### WHAT IS EXPECTED
Select from the data all lines with the word "progress".

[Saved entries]
※ ※ ※

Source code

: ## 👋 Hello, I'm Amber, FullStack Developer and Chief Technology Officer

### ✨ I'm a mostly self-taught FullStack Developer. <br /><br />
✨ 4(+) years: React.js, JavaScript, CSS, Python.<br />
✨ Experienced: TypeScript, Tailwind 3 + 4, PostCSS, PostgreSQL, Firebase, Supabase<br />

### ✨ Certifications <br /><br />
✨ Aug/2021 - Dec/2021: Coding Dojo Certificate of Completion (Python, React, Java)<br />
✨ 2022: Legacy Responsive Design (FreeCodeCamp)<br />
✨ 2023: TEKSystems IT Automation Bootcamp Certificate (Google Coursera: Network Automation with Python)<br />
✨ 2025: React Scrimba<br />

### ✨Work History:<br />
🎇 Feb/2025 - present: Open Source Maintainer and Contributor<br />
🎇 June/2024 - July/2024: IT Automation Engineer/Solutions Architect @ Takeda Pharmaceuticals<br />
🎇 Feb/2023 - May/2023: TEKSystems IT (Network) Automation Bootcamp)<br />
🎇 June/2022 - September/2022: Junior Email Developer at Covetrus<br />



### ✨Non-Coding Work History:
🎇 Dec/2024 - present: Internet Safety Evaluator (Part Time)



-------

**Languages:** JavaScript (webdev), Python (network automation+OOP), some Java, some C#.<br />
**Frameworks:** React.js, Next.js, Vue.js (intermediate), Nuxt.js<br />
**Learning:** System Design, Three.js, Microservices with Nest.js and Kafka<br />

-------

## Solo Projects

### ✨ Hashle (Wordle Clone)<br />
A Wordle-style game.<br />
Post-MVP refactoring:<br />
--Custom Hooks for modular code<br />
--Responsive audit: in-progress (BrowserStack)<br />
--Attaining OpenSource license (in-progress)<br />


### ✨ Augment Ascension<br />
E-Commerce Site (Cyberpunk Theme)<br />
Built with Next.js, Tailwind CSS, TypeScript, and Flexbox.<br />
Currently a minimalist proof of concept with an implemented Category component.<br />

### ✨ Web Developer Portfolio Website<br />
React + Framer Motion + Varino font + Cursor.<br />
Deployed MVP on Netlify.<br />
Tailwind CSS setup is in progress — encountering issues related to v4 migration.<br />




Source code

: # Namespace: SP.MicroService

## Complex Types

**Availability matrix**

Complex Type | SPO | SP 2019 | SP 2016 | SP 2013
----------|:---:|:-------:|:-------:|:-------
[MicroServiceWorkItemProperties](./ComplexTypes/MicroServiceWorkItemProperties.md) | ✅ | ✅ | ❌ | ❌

※ ※ ※

### ANSWER FOR THE TASK
--Responsive audit: in-progress (BrowserStack)<br />
--Attaining OpenSource license (in-progress)<br />
Tailwind CSS setup is in progress — encountering issues related to v4 migration.<br />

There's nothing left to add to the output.